This repository contains the official implementation of
FlashDepth: Real-time Streaming Video Depth Estimation at 2K Resolution (ICCV 2025 Highlight)
We recommend creating a conda environment then installing the required packages using our setup_env.sh script. Note that the mamba package should be installed from our local folder and the torch version should be 2.4 (as of early May 2025, Mamba2 does not work if compiling torch 2.5 and above).
conda create -n flashdepth python=3.11 --yes
conda activate flashdepth
bash setup_env.sh
We provide three checkpoints on huggingface. They correspond to FlashDepth (Full), FlashDepth-L, and FlashDepth-S, respectively, as referenced in the paper. Generally, FlashDepth-L is most accurate and FlashDepth (Full) is fastest, but we recommend using FlashDepth-L when the input resolution is low (e.g. short side less than 518).
Save the checkpoints to configs/flashdepth/iter_43002.pth, configs/flashdepth-l/iter_10001.pth, and configs/flashdepth-s/iter_14001.pth, respectively.
To run inference on a video:
torchrun train.py --config-path configs/flashdepth inference=true eval.random_input=<path to video> eval.outfolder=output
The output depth maps (as npy files) and mp4s will be saved to configs/flashdepth/output/. Change the configs path to use another model. We provide some examples:
torchrun train.py --config-path configs/flashdepth inference=true eval.random_input=examples/video1.mp4 eval.outfolder=output
torchrun train.py --config-path configs/flashdepth inference=true eval.random_input=examples/video2.mp4 eval.outfolder=output
**If you run into TypeError: Invalid NaN comparison errors, add eval.compile=false to the command.
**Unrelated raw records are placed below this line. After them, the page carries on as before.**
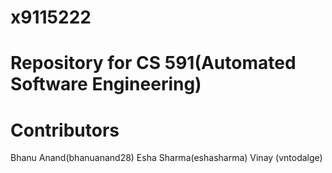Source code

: # x9115222
# Repository for CS 591(Automated Software Engineering)
# Contributors
  Bhanu Anand(bhanuanand28)
  Esha Sharma(eshasharma)
  Vinay (vntodalge)

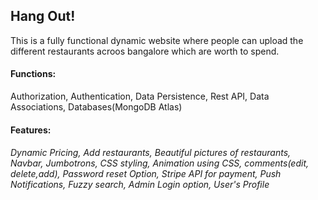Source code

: ## Hang Out!
This is a fully functional dynamic website where people can upload the different restaurants acroos bangalore which are worth to spend.

#### Functions:
Authorization, Authentication, Data Persistence, Rest API, Data Associations, Databases(MongoDB Atlas)
#### Features:
###### Dynamic Pricing, Add restaurants, Beautiful pictures of restaurants, Navbar, Jumbotrons, CSS styling, Animation using CSS, comments(edit, delete,add), Password reset Option, Stripe API for payment, Push Notifications, Fuzzy search, Admin Login option, User's Profile



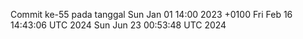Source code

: Commit ke-55 pada tanggal Sun Jan 01 14:00 2023 +0100
Fri Feb 16 14:43:06 UTC 2024
Sun Jun 23 00:53:48 UTC 2024
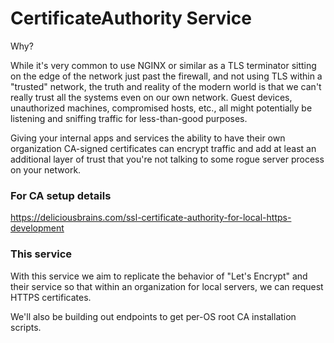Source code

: # CertificateAuthority Service
Why?

While it's very common to use NGINX or similar as a TLS terminator sitting on the edge of the network just past the firewall,
and not using TLS within a "trusted" network, the truth and reality of the modern world is that we can't really trust all the systems even on our own network.
Guest devices, unauthorized machines, compromised hosts, etc., all might potentially be listening and sniffing traffic for less-than-good purposes.

Giving your internal apps and services the ability to have their own organization CA-signed certificates can encrypt traffic and add at least an additional layer of trust that you're not
talking to some rogue server process on your network.


### For CA setup details
https://deliciousbrains.com/ssl-certificate-authority-for-local-https-development

### This service
With this service we aim to replicate the behavior of "Let's Encrypt" and their service so that within an organization for local servers, we can request HTTPS certificates.

We'll also be building out endpoints to get per-OS root CA installation scripts.


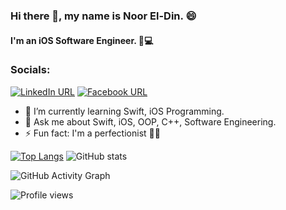 ### Hi there 👋, my name is Noor El-Din. 😄
#### I'm an iOS Software Engineer. 🍎💻
### Socials:
[![LinkedIn URL](https://img.shields.io/static/v1?color=red&label=linkedin&logo=linkedin&logoColor=white&style=for-the-badge&message=Connect)](https://www.linkedin.com/in/noor-el-din-walid/)
[![Facebook URL](https://img.shields.io/static/v1?color=red&label=Facebook&logo=Facebook&logoColor=white&style=for-the-badge&message=Connect)](https://www.facebook.com/noor.almadridi.10) 

- 🌱 I’m currently learning Swift, iOS Programming. 
- 💬 Ask me about Swift, iOS, OOP, C++, Software Engineering. 
- ⚡ Fun fact: I'm a perfectionist 💪😎 



[![Top Langs](https://github-readme-stats.vercel.app/api/top-langs/?username=iNoor72)](https://github.com/anuraghazra/github-readme-stats)   ![GitHub stats](https://github-readme-stats.vercel.app/api?username=iNoor72&show_icons=true)  

![GitHub Activity Graph](https://activity-graph.herokuapp.com/graph?username=iNoor72)  

![Profile views](https://gpvc.arturio.dev/iNoor72)  

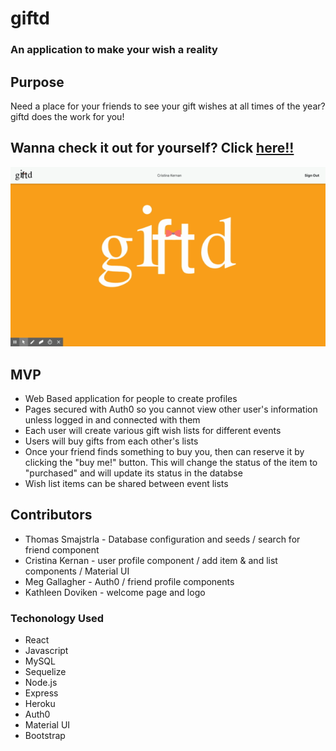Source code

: # giftd

### An application to make your wish a reality

## Purpose

Need a place for your friends to see your gift wishes at all times of the year? giftd does the work for you!


## Wanna check it out for yourself? Click [here!!](https://giftd-app.herokuapp.com)
![giftd](client/src/giftd.gif)

## MVP

* Web Based application for people to create profiles
* Pages secured with Auth0 so you cannot view other user's information unless logged in and connected with them
* Each user will create various gift wish lists for different events
* Users will buy gifts from each other's lists
* Once your friend finds something to buy you, then can reserve it by clicking the "buy me!" button. This will change the status of the item to "purchased" and will update its status in the databse
* Wish list items can be shared between event lists


## Contributors

* Thomas Smajstrla - Database configuration and seeds / search for friend component
* Cristina Kernan - user profile component / add item & and list components / Material UI
* Meg Gallagher - Auth0 / friend profile components 
* Kathleen Doviken - welcome page and logo

### Techonology Used

* React
* Javascript
* MySQL
* Sequelize
* Node.js
* Express
* Heroku
* Auth0
* Material UI
* Bootstrap
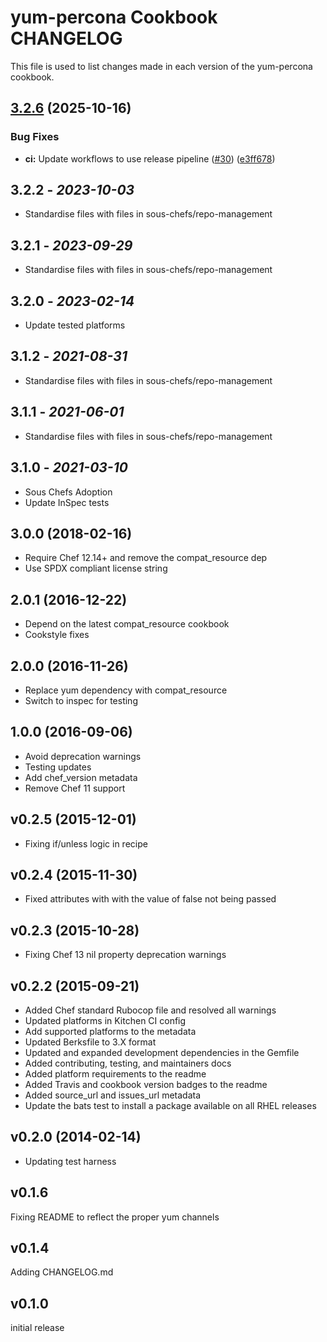 # yum-percona Cookbook CHANGELOG

This file is used to list changes made in each version of the yum-percona cookbook.

## [3.2.6](https://github.com/sous-chefs/yum-percona/compare/3.2.5...v3.2.6) (2025-10-16)


### Bug Fixes

* **ci:** Update workflows to use release pipeline ([#30](https://github.com/sous-chefs/yum-percona/issues/30)) ([e3ff678](https://github.com/sous-chefs/yum-percona/commit/e3ff6788ef721f0811205fc1a342c9a242efdc0d))

## 3.2.2 - *2023-10-03*

* Standardise files with files in sous-chefs/repo-management

## 3.2.1 - *2023-09-29*

* Standardise files with files in sous-chefs/repo-management

## 3.2.0 - *2023-02-14*

* Update tested platforms

## 3.1.2 - *2021-08-31*

* Standardise files with files in sous-chefs/repo-management

## 3.1.1 - *2021-06-01*

* Standardise files with files in sous-chefs/repo-management

## 3.1.0 - *2021-03-10*

* Sous Chefs Adoption
* Update InSpec tests

## 3.0.0 (2018-02-16)

* Require Chef 12.14+ and remove the compat_resource dep
* Use SPDX compliant license string

## 2.0.1 (2016-12-22)

* Depend on the latest compat_resource cookbook
* Cookstyle fixes

## 2.0.0 (2016-11-26)

* Replace yum dependency with compat_resource
* Switch to inspec for testing

## 1.0.0 (2016-09-06)

* Avoid deprecation warnings
* Testing updates
* Add chef_version metadata
* Remove Chef 11 support

## v0.2.5 (2015-12-01)

* Fixing if/unless logic in recipe

## v0.2.4 (2015-11-30)

* Fixed attributes with with the value of false not being passed

## v0.2.3 (2015-10-28)

* Fixing Chef 13 nil property deprecation warnings

## v0.2.2 (2015-09-21)

* Added Chef standard Rubocop file and resolved all warnings
* Updated platforms in Kitchen CI config
* Add supported platforms to the metadata
* Updated Berksfile to 3.X format
* Updated and expanded development dependencies in the Gemfile
* Added contributing, testing, and maintainers docs
* Added platform requirements to the readme
* Added Travis and cookbook version badges to the readme
* Added source_url and issues_url metadata
* Update the bats test to install a package available on all RHEL releases

## v0.2.0 (2014-02-14)

* Updating test harness

## v0.1.6

Fixing README to reflect the proper yum channels

## v0.1.4

Adding CHANGELOG.md

## v0.1.0

initial release

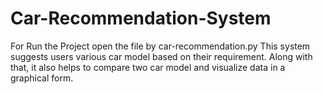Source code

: # Car-Recommendation-System

For Run the Project open the file by car-recommendation.py 
This system suggests users various car model based on their requirement. Along with that, it also helps to compare two car model and visualize data in a graphical form.

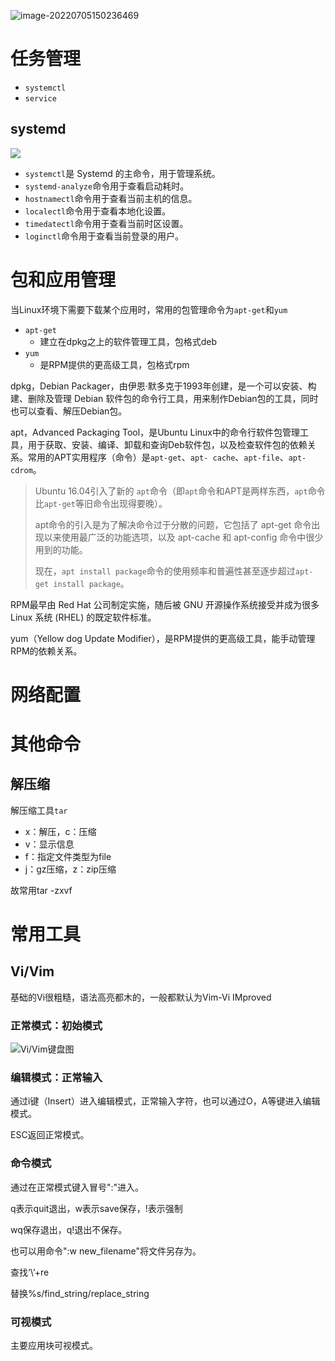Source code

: ![image-20220705150236469](C:\Users\Five\Desktop\note\img\image-20220705150236469.png)

# 任务管理



* `systemctl`
* `service`

## systemd

![](C:/Users/Five/Desktop/note/img/bg2016030703.png)

* `systemctl`是 Systemd 的主命令，用于管理系统。
* `systemd-analyze`命令用于查看启动耗时。
* `hostnamectl`命令用于查看当前主机的信息。
* `localectl`命令用于查看本地化设置。
* `timedatectl`命令用于查看当前时区设置。
* `loginctl`命令用于查看当前登录的用户。



# 包和应用管理

当Linux环境下需要下载某个应用时，常用的包管理命令为`apt-get`和`yum`

* `apt-get`
  * 建立在dpkg之上的软件管理工具，包格式deb
* `yum`
  * 是RPM提供的更高级工具，包格式rpm



dpkg，Debian Packager，由伊恩·默多克于1993年创建，是一个可以安装、构建、删除及管理 Debian 软件包的命令行工具，用来制作Debian包的工具，同时也可以查看、解压Debian包。

apt，Advanced Packaging Tool，是Ubuntu Linux中的命令行软件包管理工具，用于获取、安装、编译、卸载和查询Deb软件包，以及检查软件包的依赖关系。常用的APT实用程序（命令）是`apt-get`、`apt- cache`、`apt-file`、`apt-cdrom`。

> Ubuntu 16.04引入了新的 `apt`命令（即`apt`命令和APT是两样东西，`apt`命令比`apt-get`等旧命令出现得要晚）。
>
> apt命令的引入是为了解决命令过于分散的问题，它包括了 apt-get 命令出现以来使用最广泛的功能选项，以及 apt-cache 和 apt-config 命令中很少用到的功能。
>
> 现在，`apt install package`命令的使用频率和普遍性甚至逐步超过`apt-get install package`。

RPM最早由 Red Hat 公司制定实施，随后被 GNU 开源操作系统接受并成为很多 Linux 系统 (RHEL) 的既定软件标准。

yum（Yellow dog Update Modifier），是RPM提供的更高级工具，能手动管理RPM的依赖关系。

# 网络配置





# 其他命令

## 解压缩

解压缩工具`tar`

* x：解压，c：压缩
* v：显示信息
* f：指定文件类型为file
* j：gz压缩，z：zip压缩



故常用tar -zxvf

# 常用工具

## Vi/Vim

基础的Vi很粗糙，语法高亮都木的，一般都默认为Vim-Vi IMproved

### 正常模式：初始模式

![Vi/Vim键盘图](C:/Users/Five/Desktop/note/img/01-01.png)

### 编辑模式：正常输入

通过i键（Insert）进入编辑模式，正常输入字符，也可以通过O，A等键进入编辑模式。

ESC返回正常模式。



### 命令模式

通过在正常模式键入冒号":"进入。

q表示quit退出，w表示save保存，!表示强制

wq保存退出，q!退出不保存。

也可以用命令":w new_filename"将文件另存为。

查找‘\’+re

替换%s/find_string/replace_string



### 可视模式

主要应用块可视模式。

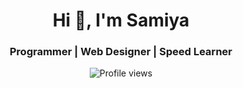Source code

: 
<h1 align="center">Hi 👋, I'm Samiya</h1>
<h3 align="center">Programmer | Web Designer | Speed Learner</h3>

<div align="center">

![Profile views](https://komarev.com/ghpvc/?username=samiya-hueee&color=red)

</div>
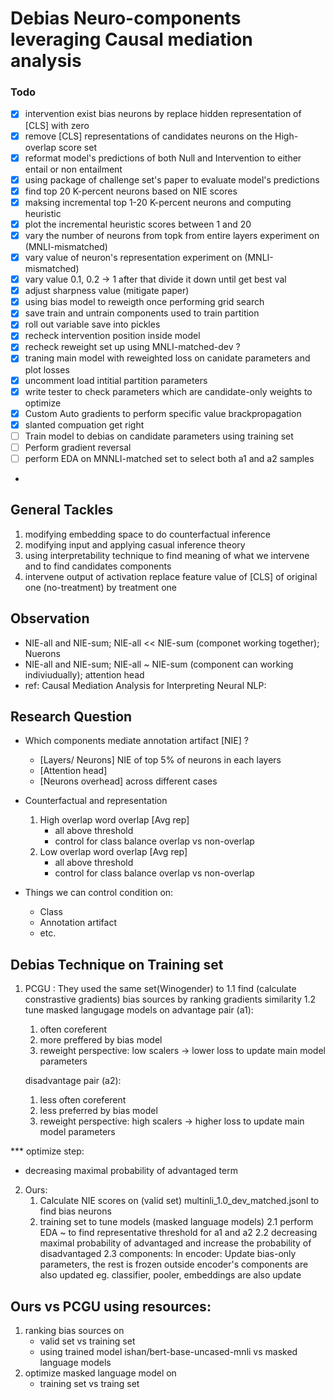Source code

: # Debias Neuro-components leveraging Causal mediation analysis

### Todo
-  [x] intervention exist bias neurons by replace hidden representation of [CLS] with zero
-  [x] remove [CLS] representations of candidates neurons on the High-overlap score set 
-  [x] reformat model's predictions of both Null and Intervention to either entail or non entailment
-  [x] using package of challenge set's paper to evaluate model's predictions
-  [x] find top 20 K-percent neurons based on NIE scores
-  [x] maksing incremental top 1-20 K-percent neurons and computing heuristic
-  [x] plot the incremental heuristic scores between 1 and 20 
-  [x] vary the number of neurons from topk from entire layers experiment on (MNLI-mismatched)
-  [x] vary value of neuron's representation experiment on (MNLI-mismatched)
-  [x] vary value 0.1, 0.2 -> 1 after that divide it down until get best val 
-  [x] adjust sharpness value (mitigate paper)
-  [x] using bias model to reweigth once performing grid search
-  [x] save train and untrain components used to train partition 
-  [x] roll out variable save into pickles
-  [x] recheck intervention position inside model
-  [x] recheck reweight set up using MNLI-matched-dev ?
-  [x] traning main model with reweighted loss on canidate parameters and plot losses
-  [x] uncomment load intitial partition parameters
-  [x] write tester to check parameters which are candidate-only weights to optimize
-  [x] Custom Auto gradients to perform specific value brackpropagation  
-  [x] slanted compuation get right 
-  [ ] Train model to debias on candidate parameters using training set 
-  [ ] Perform gradient reversal 
-  [ ] perform EDA on MNNLI-matched set to select both a1 and a2 samples
-


## General Tackles
1. modifying embedding space to do counterfactual inference
2. modifying input and applying casual inference theory 
3. using interpretability technique to find meaning of what we intervene and to find candidates components
4. intervene output of activation replace feature value of [CLS] of original one (no-treatment) by treatment one 

## Observation 

- NIE-all and NIE-sum; NIE-all << NIE-sum (componet working together); Nuerons
- NIE-all and NIE-sum; NIE-all ~ NIE-sum (component can working indiviudually); attention head
- ref: Causal Mediation Analysis for Interpreting Neural NLP:


## Research Question

- Which components mediate annotation artifact [NIE] ?
    - [Layers/ Neurons] NIE of top 5% of neurons in each layers
    - [Attention head]
    - [Neurons overhead] across different cases

- Counterfactual and representation
    1. High overlap word overlap [Avg rep]
        - all above threshold 
        - control for class balance overlap vs non-overlap
    2. Low overlap word overlap  [Avg rep]
        - all above threshold 
        - control for class balance overlap vs non-overlap

- Things we can control  condition on: 
    - Class 
    - Annotation artifact
    - etc.
## Debias Technique on Training set

1. PCGU : They used the same set(Winogender) to 
  1.1 find (calculate constrastive gradients) bias sources by ranking gradients similarity
  1.2 tune masked langugage models on 
    advantage pair (a1): 
     1. often coreferent 
     2. more preffered by bias model
     3. reweight perspective: low scalers -> lower loss to update main model parameters
        
    disadvantage pair (a2):
     1. less often coreferent 
     2. less preferred by bias model
     3. reweight perspective: high scalers -> higher loss to update main model parameters

*** optimize step:
   - decreasing maximal probability of advantaged term

2. Ours:
   1. Calculate NIE scores on (valid set) multinli_1.0_dev_matched.jsonl to find bias neurons
   2. training set to tune models (masked language models) 
     2.1 perform EDA ~ to find representative threshold for a1 and a2 
     2.2 decreasing maximal probability of advantaged and increase the probability of disadvantaged 
     2.3 components: 
         In encoder: Update bias-only parameters, the rest is frozen
         outside encoder's components are also updated eg. classifier, pooler, embeddings are also update     

Ours vs PCGU using resources:
---
  1. ranking bias sources on 
     - valid set vs training set
     - using trained model ishan/bert-base-uncased-mnli  vs masked language models
  2. optimize masked language model on 
     - training set vs traing set



        

        
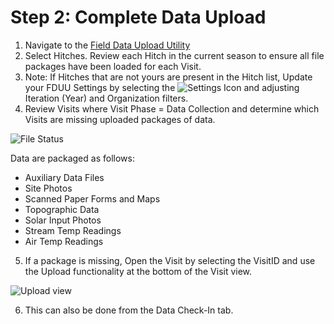 # Step 2: Complete Data Upload

1. Navigate to the [Field Data Upload Utility](https://broker.champmonitoring.org/)
2. Select Hitches. Review each Hitch in the current season to ensure all file packages have been loaded for each Visit.
3. Note: If Hitches that are not yours are present in the Hitch list, Update your FDUU Settings by selecting the ![Settings Icon](https://southforkresearch.github.io/CHaMP-Management/images/FDUU_Settings.png) and adjusting Iteration (Year) and Organization filters. 
4. Review Visits where Visit Phase = Data Collection and determine which Visits are missing uploaded packages of data.  

![File Status](https://southforkresearch.github.io/CHaMP-Management/images/FDUU_FileStatus.png)

Data are packaged as follows:
   - Auxiliary Data Files
   - Site Photos
   - Scanned Paper Forms and Maps
   - Topographic Data
   - Solar Input Photos
   - Stream Temp Readings
   - Air Temp Readings
   
5. If a package is missing, Open the Visit by selecting the VisitID and use the Upload functionality at the bottom of the Visit view.  

![Upload view](https://southforkresearch.github.io/CHaMP-Management/images/FDUU_Upload.png)

6. This can also be done from the Data Check-In tab.
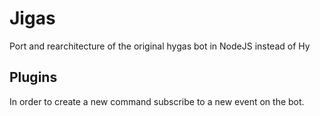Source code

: Jigas
=====

Port and rearchitecture of the original hygas bot in NodeJS instead of Hy

Plugins
-------

In order to create a new command subscribe to a new event on the bot. 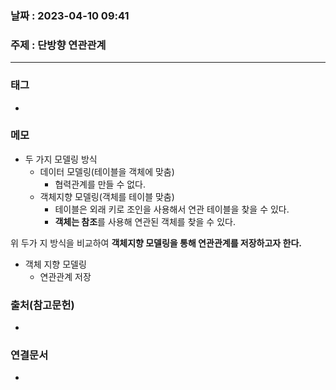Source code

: ### 날짜 : 2023-04-10 09:41
### 주제 : 단방향 연관관계
---
### 태그
* 

### 메모

- 두 가지 모델링 방식
	- 데이터 모델링(테이블을 객체에 맞춤) 
		- 협력관계를 만들 수 없다.
	- 객체지향 모델링(객체를 테이블 맞춤)
		- 테이블은 외래 키로 조인을 사용해서 연관 테이블을 찾을 수 있다.
		- **객체는 참조**를 사용해 연관된 객체를 찾을 수 있다.

위 두가 지 방식을 비교하여 **객체지향 모델링을 통해 연관관계를 저장하고자 한다.**


* 객체 지향 모델링
	* 연관관계 저장

### 출처(참고문헌)
-  

### 연결문서
- 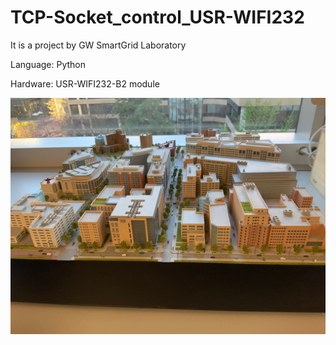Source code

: # TCP-Socket_control_USR-WIFI232
It is a project by GW SmartGrid Laboratory 

Language: Python

Hardware: USR-WIFI232-B2 module

![image](https://github.com/liyifu93/TCP-Socket_control_USR-WIFI232/blob/main/Pictures/mock-up_no-light.jpg)

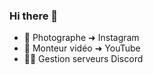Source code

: ### Hi there 👋

- 📸 Photographe ➜ Instagram 
- 🎥 Monteur vidéo ➜ YouTube 
- 👨‍💻 Gestion serveurs Discord
  
<!--
**TheStartGame/TheStartGame** is a ✨ _special_ ✨ repository because its `README.md` (this file) appears on your GitHub profile.

Here are some ideas to get you started:
-->
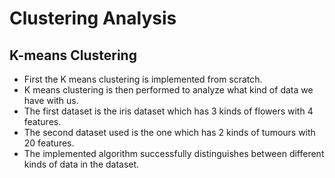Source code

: # Clustering Analysis

## K-means Clustering

* First the K means clustering is implemented from scratch.
* K means clustering is then performed to analyze what kind of data we have with us.
* The first dataset is the iris dataset which has 3 kinds of flowers with 4 features.
* The second dataset used is the one which has 2 kinds of tumours with 20 features.
* The implemented algorithm successfully distinguishes between different kinds of data in the dataset.

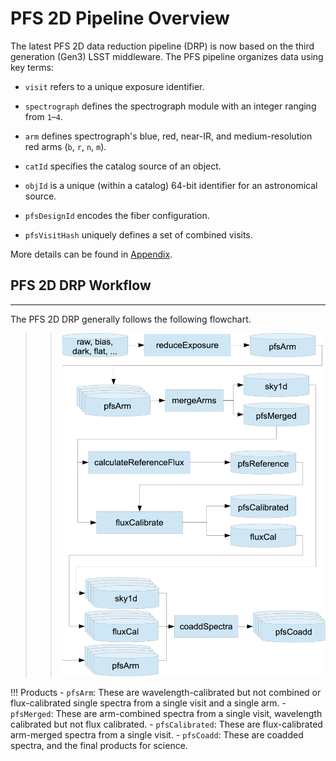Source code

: 
# PFS 2D Pipeline Overview

The latest PFS 2D data reduction pipeline (DRP) is now based on the third generation (Gen3) LSST middleware. The PFS pipeline organizes data using key terms: 

- `visit` refers to a unique exposure identifier.

- `spectrograph` defines the spectrograph module with an integer ranging from `1`–`4`.

- `arm` defines spectrograph's blue, red, near-IR, and medium-resolution red arms (`b`, `r`, `n`, `m`).

- `catId` specifies the catalog source of an object.

- `objId` is a unique (within a catalog) 64-bit identifier for an astronomical source. 

- `pfsDesignId` encodes the fiber configuration.

- `pfsVisitHash` uniquely defines a set of combined visits.

More details can be found in [Appendix](05_01_app_datamodel.md).

## PFS 2D DRP Workflow

---

The PFS 2D DRP generally follows the following flowchart.

>> ![Focal plane map](img/pipe2d_flowchart_gen3.png)

!!! Products
    - `pfsArm`: These are wavelength-calibrated but not combined or flux-calibrated single spectra from a single visit and a single arm.
    - `pfsMerged`: These are arm-combined spectra from a single visit, wavelength calibrated but not flux calibrated.
    - `pfsCalibrated`: These are flux-calibrated arm-merged spectra from a single visit.
    - `pfsCoadd`: These are coadded spectra, and the final products for science.

<!-- ## Gen3 PFS 2D DRP

---

The latest PFS 2D data DRP is now based on the third generation (Gen3) LSST middleware.
The transition from the second generation (Gen2) to Gen3 is a project to migrate the 2D data reduction pipeline’s use of the LSST middleware from Gen2 to Gen3.

The LSST middleware is the middle layer between the data and the algorithms responsible for processing the data. It
provides a “data butler” that provides interfaces for reading and writing the data, a “registry” that keeps track of the
data products, and a framework for running algorithms on the data.

The second generation of the LSST middleware (“Gen2”) had two important shortcomings: it did not keep track of
what data products were available, and it did not provide a simple way to parallelize the processing of data. The third
generation of the LSST middleware (“Gen3”) is a complete rewrite that addresses these shortcomings.

The LSST software distributions no longer support the Gen2 middleware, and so access to bug fixes and new features
requires transitioning the PFS 2D DRP to Gen3. This guide attempts to explain the new features of Gen3 and how we
will use them in the PFS 2D DRP, using the [integration test](https://github.com/Subaru-PFS/pfs_pipe2d/blob/gen3/bin/pfs_integration_test.sh) as a tutorial.

## Acknowledgements

---

The PFS 2D DRP Gen3 transition has been a big project that has taken a lot of time and effort, which has been primarily made by Paul Price. 
We are grateful to the LSST pipeline development team for their help in understanding the Gen3 middleware, and how to overcome the peculiar challenges of applying it to the PFS 2D DRP. 
The products should especially ackknowledge the efforts by Jim Bosch, Nate Lust, Tim Jenness and KT Lim, and to Lee Kelvin for
his helpful writeup on using Gen3 for the [MERIAN project](https://hackmd.io/@lsk/merian).
Significant contributions have also been made by Robert Lupton, Kiyoto Yabe, and Masayuki Tanaka. 


!!! note
    This tutorial is based on the documents, *PFS 2D-DRP Gen3 Transition* (by Paul Price) delivered on September 20, 2024 and the *PFS EDR2 Document* delivered on March 4, 2023. The process introduced in this tutorial mostly follows an [earlier tutorial](https://github.com/yirene/pipe2d_tutorial/blob/main/pipe2d_tutorial.md) for Gen2 pipeline, but some tweaks are included, especially considering that we have started the transition to Gen3 from October 2024. The installation, data reduction, and product retrieval implemented on Gen3 are demonstrated by Zhuoming Li and Yongming Liang. 
    
!!! warning
    The configurations implemented in this tutorial may still be revised in the future for better compatibility. 


<!-- !!! note Large-Scale Cluster
    The latest pipeline is expected to be installed on Large-Scale Cluster (LSC) at NAOJ, and the users can directly utilize the ready environment, with only minor preparations to set up local `drp_pfs_data` (from cloning it from PFS GitHub). -->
As reported in the paper, training is split into two stages. We first train FlashDepth-L and FlashDepth-S at resolution 518x518. Then, we train FlashDepth (Full) at higher resolution.
To train the first stage, download the Depth Anything V2 checkpoints and save them to checkpoints.
For data, see dataloaders/README.md to verify the data format. We generally used the default format downloaded from the official websites. Also check the dataloader python files to verify how the data is loaded, if needed.
# first stage
torchrun --nproc_per_node=8 train.py --config-path configs/flashdepth-l/ load=checkpoints/depth_anything_v2_vitl.pth dataset.data_root=<path to data>
torchrun --nproc_per_node=8 train.py --config-path configs/flashdepth-s/ load=checkpoints/depth_anything_v2_vits.pth dataset.data_root=<path to data>
# second stage
torchrun --nproc_per_node=8 train.py --config-path configs/flashdepth load=configs/flashdepth-s/<latest flashdepth-s checkpoint .pth> hybrid_configs.teacher_model_path=configs/flashdepth-l/<latest flashdepth-l checkpoint .pth> dataset.data_root=<path to data>
Check the config.yaml files in the configs folders for hyperparameters and logging.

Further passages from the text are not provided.